Uma comissão de inquérito composta por peritos de Moçambique, África do Sul e da ex-União Soviética chegou a resultados divergentes, com os especialistas moçambicanos e soviéticos a apontarem a sabotagem do aparelho como causa do acidente e a África do Sul a indicar erros de pilotagem.

Na altura, Moçambique e o Governo sul-africano, dirigido pelo regime racista do "apartheid", viviam num ambiente de permanente hostilidade, com Maputo a acusar Pretória de apoiar a guerrilha da RENAMO, hoje o maior partido da oposição moçambicana.

As autoridades sul-africanas de então acusavam, por seu lado, Maputo de albergar militantes do Congresso Nacional Africano (ANC), que lutava contra a política de discriminação na África do Sul, e hoje partido no poder neste país.
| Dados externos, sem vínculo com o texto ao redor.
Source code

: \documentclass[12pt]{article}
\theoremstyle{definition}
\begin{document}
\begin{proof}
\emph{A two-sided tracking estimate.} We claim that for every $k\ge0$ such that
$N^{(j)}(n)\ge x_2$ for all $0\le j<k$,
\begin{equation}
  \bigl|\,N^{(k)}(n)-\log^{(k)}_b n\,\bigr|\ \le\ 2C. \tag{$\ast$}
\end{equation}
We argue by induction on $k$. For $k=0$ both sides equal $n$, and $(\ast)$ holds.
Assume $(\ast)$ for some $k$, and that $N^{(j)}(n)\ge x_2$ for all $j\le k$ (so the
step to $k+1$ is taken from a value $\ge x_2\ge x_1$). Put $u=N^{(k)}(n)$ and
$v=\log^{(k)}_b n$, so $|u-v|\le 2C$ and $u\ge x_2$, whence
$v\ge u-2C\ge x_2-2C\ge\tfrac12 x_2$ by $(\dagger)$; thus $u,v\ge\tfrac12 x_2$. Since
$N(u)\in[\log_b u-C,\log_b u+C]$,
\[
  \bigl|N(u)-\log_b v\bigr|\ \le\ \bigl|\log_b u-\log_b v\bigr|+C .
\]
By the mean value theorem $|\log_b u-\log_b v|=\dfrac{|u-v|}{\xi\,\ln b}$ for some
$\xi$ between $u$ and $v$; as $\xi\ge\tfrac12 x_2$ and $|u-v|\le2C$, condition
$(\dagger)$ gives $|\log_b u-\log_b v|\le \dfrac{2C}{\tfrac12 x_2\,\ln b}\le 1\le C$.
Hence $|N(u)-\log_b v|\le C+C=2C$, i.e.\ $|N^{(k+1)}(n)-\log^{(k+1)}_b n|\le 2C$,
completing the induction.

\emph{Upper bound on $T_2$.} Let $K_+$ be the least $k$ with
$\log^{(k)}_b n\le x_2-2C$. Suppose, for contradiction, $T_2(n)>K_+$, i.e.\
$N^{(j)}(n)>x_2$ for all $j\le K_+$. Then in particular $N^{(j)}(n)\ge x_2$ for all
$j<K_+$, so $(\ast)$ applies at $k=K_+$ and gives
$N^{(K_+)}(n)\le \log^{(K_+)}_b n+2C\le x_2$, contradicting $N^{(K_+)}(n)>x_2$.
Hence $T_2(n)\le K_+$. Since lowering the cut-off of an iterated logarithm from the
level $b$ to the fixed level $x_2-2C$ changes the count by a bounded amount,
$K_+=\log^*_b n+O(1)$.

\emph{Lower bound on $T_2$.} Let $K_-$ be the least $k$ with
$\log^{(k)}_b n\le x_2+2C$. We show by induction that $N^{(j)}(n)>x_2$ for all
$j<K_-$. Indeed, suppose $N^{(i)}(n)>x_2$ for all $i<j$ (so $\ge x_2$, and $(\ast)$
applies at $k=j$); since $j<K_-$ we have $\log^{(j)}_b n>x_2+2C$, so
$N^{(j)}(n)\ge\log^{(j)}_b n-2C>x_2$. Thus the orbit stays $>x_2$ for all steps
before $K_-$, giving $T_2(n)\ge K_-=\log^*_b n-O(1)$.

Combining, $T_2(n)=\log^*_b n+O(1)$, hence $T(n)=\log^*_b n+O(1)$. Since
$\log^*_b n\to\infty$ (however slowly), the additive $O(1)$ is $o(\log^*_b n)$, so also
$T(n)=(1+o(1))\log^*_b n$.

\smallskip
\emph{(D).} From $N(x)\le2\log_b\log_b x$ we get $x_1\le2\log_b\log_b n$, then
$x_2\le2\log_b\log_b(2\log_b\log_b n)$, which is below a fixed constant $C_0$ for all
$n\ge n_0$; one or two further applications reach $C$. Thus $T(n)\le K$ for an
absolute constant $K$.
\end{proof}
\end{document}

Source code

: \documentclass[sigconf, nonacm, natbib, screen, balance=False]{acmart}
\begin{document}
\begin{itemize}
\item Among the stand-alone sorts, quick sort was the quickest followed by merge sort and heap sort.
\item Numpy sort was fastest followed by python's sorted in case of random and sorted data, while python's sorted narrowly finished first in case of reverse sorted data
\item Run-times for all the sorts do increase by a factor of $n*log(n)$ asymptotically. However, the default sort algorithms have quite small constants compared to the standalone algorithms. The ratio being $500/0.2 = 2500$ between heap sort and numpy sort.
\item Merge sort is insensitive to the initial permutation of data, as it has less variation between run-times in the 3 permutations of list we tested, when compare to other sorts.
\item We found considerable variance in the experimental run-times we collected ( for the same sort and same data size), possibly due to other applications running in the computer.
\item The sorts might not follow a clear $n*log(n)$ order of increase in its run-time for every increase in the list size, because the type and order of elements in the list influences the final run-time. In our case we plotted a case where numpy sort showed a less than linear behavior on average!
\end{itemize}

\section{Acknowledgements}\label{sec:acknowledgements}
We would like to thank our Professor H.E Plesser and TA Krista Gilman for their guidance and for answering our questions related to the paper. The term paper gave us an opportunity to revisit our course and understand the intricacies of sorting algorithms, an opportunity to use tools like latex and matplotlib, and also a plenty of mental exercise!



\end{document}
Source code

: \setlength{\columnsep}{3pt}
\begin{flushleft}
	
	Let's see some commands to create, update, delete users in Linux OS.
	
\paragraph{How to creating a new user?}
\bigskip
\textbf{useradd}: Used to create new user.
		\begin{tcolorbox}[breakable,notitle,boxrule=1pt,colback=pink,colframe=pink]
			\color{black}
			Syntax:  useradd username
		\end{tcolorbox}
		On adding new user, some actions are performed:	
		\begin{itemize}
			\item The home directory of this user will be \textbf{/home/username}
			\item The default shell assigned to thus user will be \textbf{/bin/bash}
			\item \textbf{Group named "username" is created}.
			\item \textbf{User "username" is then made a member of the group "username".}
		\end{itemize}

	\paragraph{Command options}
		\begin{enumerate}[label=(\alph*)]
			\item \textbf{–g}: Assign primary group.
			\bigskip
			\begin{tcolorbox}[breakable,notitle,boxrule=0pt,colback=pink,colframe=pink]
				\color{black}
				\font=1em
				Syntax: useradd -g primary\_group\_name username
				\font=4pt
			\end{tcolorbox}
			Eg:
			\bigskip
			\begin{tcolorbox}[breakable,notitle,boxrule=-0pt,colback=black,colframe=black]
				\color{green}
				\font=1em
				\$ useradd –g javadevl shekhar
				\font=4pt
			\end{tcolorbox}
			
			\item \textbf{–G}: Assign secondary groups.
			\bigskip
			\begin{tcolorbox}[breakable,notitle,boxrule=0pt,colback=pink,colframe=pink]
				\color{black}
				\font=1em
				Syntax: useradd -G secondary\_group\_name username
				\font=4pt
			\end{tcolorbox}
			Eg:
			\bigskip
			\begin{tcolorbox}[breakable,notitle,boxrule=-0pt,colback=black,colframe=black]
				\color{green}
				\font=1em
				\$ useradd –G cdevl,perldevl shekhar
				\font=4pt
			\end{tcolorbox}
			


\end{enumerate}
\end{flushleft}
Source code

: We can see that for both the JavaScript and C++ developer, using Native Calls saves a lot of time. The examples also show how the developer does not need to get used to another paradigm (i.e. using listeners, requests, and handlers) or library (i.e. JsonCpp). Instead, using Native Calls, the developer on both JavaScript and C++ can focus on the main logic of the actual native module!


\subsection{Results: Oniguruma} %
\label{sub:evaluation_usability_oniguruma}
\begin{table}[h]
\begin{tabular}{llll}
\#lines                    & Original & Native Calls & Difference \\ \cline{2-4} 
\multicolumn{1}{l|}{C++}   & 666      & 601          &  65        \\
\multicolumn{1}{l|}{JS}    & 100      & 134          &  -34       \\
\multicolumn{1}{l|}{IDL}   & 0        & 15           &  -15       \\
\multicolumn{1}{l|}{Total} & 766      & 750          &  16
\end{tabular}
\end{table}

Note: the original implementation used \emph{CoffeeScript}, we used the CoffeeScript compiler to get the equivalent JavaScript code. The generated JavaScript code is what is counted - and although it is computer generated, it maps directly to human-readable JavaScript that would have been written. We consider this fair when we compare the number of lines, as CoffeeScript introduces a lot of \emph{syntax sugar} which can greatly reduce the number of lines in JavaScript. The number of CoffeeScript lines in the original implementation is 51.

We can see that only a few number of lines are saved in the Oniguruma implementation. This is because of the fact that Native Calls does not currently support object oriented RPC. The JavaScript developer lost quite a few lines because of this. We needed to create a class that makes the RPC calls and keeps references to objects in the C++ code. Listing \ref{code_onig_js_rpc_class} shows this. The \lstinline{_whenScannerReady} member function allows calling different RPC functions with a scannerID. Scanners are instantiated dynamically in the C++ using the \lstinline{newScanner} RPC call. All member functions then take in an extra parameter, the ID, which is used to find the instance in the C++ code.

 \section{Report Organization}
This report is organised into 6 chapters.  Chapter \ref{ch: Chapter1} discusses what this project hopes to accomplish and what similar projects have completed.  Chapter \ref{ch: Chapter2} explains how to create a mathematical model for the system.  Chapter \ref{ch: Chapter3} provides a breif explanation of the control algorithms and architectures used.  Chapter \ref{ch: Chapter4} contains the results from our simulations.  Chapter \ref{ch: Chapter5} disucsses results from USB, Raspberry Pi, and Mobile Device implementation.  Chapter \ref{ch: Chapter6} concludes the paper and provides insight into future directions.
Em entrevista quinta-feira ao principal canal privado de televisão em Moçambique, a STV, Sérgio Vieira, que ocupava a pasta de Segurança no ano em que Machel morreu, reiterou a posição de que o ex-chefe de Estado moçambicano foi "assassinado" e não vítima de acidente de viação, sublinhando ainda que "os Estados Unidos e a Inglaterra sabiam do que aconteceu".

"Nas vésperas do funeral do Presidente Samora Machel, o embaixador inglês telefonou-me a informar que tinha recebido instruções de Downing Street [gabinete do Primeiro-Ministro inglês], para comunicar que a Inglaterra não faria parte de qualquer comissão de inquérito, encarregue de investigar a morte do Presidente Samora Machel. Instantes depois, o embaixador dos Estados Unidos também me telefonou a comunicar o mesmo facto", disse Sérgio Vieira.

Para Vieira, os governos norte-americanos e inglês tomaram essa posição porque sabiam que os seus peritos chegariam à conclusão de que o Tupolev em que viajava Samora Machel tinha sido sabotado e não tinha caído devido a erros de pilotagem.

"Os Estados Unidos e a Inglaterra sabiam que os seus peritos nunca aceitariam uma aldrabice, e chegariam a uma conclusão politicamente inconveniente", a de que a queda do avião tinha sido provocada pelo regime do "apartheid", que apesar de estar sob sanções internacionais, era tolerado pelo Ocidente.

Os Estados Unidos e a Inglaterra consideravam a África do Sul do tempo do "apartheid" uma espécie de tampão contra o expansionismo do comunismo da ex-União Soviética, que tinha sob sua órbita a generalidade dos países africanos, incluindo Moçambique.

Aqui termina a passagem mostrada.